Exercise aim:
Would you pull out every line of the material that contains the string "probability"?

::::

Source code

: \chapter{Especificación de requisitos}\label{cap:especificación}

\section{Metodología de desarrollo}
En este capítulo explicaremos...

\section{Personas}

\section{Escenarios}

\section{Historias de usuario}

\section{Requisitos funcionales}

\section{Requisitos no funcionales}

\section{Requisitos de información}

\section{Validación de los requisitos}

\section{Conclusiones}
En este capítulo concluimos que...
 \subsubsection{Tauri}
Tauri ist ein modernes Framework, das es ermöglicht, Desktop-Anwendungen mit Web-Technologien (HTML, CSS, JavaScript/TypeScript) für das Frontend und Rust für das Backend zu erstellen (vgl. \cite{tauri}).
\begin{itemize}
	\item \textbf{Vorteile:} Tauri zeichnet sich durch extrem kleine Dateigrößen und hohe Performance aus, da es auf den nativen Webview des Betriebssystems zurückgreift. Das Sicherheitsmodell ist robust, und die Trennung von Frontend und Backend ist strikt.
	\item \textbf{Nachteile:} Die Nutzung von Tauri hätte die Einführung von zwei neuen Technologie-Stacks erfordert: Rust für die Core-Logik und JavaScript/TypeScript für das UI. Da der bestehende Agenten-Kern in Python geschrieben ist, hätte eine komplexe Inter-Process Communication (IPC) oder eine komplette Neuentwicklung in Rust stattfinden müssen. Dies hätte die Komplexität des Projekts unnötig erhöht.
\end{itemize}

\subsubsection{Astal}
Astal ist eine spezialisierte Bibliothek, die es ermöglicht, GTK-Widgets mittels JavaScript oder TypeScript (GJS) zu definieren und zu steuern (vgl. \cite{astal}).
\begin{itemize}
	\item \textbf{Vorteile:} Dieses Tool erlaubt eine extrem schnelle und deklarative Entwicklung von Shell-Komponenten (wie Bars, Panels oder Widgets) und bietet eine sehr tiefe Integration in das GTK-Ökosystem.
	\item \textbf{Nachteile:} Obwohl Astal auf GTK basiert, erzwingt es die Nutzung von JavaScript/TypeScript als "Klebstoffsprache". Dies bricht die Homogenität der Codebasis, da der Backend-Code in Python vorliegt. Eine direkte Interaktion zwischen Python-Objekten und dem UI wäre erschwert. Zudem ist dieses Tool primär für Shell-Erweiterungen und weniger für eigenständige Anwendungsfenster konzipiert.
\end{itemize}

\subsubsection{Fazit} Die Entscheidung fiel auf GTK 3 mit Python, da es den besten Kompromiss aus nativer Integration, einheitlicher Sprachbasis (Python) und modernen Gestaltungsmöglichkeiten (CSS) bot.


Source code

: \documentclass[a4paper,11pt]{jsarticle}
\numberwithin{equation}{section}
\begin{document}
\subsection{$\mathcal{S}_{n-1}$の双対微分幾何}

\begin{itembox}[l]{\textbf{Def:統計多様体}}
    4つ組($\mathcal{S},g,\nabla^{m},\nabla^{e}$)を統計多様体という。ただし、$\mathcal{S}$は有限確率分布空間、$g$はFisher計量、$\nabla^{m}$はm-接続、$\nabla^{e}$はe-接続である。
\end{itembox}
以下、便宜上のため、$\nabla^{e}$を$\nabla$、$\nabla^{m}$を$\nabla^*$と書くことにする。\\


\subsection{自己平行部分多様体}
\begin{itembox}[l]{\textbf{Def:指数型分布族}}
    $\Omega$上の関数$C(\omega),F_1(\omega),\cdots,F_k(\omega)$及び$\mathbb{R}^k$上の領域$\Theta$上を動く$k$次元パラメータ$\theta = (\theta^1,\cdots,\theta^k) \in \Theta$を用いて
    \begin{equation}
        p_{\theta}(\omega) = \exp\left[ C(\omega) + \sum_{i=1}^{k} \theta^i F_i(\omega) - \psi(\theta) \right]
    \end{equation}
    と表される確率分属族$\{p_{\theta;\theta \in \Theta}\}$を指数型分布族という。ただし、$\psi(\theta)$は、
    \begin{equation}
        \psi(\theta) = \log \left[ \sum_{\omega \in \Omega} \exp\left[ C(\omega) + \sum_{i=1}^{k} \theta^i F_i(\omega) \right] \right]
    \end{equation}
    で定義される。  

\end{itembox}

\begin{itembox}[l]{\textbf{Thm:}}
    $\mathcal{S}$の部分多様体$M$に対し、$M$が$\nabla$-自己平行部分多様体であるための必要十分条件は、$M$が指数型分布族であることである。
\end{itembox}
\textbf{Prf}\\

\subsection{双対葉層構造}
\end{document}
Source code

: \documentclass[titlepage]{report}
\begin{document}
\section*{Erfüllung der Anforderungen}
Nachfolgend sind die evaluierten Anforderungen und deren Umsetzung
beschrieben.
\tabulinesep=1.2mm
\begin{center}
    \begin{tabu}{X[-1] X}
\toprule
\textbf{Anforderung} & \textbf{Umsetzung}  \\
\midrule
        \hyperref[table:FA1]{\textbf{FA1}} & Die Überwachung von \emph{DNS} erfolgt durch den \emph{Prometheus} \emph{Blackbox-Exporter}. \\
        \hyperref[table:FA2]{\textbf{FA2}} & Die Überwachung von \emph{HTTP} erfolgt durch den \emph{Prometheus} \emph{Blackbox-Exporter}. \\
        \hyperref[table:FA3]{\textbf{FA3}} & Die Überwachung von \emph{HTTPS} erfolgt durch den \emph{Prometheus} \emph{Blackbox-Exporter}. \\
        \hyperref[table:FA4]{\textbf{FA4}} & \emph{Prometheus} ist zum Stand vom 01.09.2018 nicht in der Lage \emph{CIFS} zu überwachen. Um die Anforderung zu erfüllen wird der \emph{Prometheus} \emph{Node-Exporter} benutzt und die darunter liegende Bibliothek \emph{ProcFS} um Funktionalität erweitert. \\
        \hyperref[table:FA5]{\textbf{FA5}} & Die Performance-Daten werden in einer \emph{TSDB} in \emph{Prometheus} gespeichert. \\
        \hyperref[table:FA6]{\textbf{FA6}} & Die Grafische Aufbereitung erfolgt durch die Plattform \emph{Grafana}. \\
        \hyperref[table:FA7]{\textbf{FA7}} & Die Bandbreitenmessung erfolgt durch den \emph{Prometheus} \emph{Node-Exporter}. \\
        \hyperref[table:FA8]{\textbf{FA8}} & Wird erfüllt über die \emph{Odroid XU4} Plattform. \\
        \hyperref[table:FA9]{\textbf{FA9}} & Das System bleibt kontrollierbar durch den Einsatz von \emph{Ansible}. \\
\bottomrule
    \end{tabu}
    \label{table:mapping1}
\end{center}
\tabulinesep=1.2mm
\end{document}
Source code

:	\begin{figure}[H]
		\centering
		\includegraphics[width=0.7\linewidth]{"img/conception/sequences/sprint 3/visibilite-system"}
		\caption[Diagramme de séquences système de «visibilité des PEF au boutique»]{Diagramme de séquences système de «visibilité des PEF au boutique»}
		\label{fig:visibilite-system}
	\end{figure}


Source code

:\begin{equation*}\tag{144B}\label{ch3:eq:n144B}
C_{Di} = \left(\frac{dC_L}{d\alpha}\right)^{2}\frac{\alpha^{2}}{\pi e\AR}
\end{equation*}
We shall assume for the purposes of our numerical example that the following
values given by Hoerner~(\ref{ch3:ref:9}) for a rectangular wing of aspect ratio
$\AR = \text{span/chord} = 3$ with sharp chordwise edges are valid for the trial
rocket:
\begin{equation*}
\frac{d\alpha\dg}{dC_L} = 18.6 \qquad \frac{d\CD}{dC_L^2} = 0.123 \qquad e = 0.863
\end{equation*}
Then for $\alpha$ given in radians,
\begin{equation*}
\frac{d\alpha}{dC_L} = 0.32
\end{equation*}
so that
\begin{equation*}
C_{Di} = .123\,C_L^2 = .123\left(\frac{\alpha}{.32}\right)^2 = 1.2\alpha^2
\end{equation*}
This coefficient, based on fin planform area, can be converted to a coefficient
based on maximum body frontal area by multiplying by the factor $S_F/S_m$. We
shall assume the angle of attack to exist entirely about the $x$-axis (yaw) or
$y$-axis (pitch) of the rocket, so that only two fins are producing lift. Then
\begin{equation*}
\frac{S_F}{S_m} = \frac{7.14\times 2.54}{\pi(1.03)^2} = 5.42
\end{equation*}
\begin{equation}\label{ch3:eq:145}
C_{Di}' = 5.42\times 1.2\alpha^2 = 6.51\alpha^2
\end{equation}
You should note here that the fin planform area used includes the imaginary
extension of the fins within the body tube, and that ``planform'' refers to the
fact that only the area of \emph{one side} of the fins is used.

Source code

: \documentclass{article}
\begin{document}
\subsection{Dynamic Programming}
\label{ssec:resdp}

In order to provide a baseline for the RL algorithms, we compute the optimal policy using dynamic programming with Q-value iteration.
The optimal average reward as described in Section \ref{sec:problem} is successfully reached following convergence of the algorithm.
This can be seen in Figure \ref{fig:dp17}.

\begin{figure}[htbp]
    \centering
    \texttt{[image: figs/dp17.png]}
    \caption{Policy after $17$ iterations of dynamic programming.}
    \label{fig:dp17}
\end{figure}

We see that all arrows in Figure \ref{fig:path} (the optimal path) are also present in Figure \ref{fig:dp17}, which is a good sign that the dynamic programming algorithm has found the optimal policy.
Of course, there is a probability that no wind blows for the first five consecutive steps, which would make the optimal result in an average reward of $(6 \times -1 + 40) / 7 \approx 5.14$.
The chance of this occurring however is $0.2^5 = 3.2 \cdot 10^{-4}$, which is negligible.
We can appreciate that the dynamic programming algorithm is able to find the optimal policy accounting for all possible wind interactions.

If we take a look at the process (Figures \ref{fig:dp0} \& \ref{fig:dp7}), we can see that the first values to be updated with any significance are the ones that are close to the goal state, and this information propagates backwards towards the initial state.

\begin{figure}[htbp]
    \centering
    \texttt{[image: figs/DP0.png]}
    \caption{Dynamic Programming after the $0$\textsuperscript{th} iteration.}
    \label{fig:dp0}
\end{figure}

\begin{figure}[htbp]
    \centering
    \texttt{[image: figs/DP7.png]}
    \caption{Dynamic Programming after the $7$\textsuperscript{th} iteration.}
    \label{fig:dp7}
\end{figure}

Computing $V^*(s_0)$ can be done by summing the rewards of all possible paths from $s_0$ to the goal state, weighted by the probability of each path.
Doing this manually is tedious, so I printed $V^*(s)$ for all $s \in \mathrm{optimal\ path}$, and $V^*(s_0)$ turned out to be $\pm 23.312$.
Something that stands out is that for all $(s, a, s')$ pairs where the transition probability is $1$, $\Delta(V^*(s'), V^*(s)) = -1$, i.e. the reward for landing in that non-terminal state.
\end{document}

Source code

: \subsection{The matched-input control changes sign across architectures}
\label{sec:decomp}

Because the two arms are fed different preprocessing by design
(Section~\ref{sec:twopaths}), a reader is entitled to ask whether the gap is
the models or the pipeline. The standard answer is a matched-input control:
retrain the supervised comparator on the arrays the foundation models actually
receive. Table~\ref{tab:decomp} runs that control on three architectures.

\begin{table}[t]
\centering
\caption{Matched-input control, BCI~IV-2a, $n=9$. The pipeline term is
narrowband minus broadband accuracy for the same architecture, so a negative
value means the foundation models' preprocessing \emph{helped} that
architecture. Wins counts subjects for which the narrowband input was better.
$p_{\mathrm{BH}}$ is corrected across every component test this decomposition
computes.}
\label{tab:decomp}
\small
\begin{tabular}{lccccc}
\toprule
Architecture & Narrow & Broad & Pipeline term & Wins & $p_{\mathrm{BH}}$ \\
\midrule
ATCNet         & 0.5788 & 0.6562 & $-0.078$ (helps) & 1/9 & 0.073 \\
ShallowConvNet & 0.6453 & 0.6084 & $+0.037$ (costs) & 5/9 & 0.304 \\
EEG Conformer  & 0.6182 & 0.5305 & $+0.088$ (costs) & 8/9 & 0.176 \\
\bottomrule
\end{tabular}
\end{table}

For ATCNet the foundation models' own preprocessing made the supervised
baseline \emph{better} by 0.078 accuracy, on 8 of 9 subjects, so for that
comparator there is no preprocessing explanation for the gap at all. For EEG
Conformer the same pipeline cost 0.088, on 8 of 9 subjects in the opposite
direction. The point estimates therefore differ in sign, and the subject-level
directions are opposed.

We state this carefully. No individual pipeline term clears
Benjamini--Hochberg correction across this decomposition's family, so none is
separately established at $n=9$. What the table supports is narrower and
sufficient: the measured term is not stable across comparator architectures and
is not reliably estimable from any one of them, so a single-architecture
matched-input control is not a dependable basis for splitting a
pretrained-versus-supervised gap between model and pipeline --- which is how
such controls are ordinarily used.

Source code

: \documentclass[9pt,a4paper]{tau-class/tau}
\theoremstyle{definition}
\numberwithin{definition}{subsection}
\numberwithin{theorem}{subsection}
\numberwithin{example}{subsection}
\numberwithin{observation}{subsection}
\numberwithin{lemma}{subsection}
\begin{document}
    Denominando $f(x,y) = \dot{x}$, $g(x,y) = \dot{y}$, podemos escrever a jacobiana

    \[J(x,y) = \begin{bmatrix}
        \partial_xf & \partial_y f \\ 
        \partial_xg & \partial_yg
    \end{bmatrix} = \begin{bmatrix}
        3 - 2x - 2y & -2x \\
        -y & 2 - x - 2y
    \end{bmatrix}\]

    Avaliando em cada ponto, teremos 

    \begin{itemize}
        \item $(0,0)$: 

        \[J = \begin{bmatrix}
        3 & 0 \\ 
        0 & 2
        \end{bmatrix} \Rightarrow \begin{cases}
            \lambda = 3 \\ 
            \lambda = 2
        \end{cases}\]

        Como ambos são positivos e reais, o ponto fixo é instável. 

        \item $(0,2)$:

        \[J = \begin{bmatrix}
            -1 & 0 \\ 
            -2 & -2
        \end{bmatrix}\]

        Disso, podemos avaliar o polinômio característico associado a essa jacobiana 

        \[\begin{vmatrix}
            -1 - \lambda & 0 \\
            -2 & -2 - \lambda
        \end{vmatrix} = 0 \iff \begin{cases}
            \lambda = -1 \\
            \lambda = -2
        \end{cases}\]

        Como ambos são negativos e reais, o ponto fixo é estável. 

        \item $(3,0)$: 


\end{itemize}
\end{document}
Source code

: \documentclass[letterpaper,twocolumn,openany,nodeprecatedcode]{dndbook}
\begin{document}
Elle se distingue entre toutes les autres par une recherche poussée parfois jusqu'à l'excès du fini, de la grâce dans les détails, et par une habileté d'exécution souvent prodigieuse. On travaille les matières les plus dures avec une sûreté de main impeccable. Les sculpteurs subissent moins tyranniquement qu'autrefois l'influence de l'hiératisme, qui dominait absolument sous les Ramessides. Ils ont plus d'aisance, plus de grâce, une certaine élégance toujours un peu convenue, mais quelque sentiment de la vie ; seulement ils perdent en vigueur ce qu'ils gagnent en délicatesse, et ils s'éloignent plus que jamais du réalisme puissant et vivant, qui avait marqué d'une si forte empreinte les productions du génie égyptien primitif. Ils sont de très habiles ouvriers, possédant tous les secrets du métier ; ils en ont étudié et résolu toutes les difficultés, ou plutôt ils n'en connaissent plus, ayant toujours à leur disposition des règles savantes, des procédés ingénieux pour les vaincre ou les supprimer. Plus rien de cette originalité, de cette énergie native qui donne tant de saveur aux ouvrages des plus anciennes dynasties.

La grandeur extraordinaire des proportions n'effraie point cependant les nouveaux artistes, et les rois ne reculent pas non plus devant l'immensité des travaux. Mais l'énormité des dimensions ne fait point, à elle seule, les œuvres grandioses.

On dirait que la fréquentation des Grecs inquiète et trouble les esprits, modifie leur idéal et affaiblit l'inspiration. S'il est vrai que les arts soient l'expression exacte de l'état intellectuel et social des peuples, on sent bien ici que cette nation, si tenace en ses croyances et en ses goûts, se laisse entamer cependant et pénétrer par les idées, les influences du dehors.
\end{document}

::::

Response for this exercise:
Of course, there is a probability that no wind blows for the first five consecutive steps, which would make the optimal result in an average reward of $(6 \times -1 + 40) / 7 \approx 5.14$.
Computing $V^*(s_0)$ can be done by summing the rewards of all possible paths from $s_0$ to the goal state, weighted by the probability of each path.
Something that stands out is that for all $(s, a, s')$ pairs where the transition probability is $1$, $\Delta(V^*(s'), V^*(s)) = -1$, i.e. the reward for landing in that non-terminal state.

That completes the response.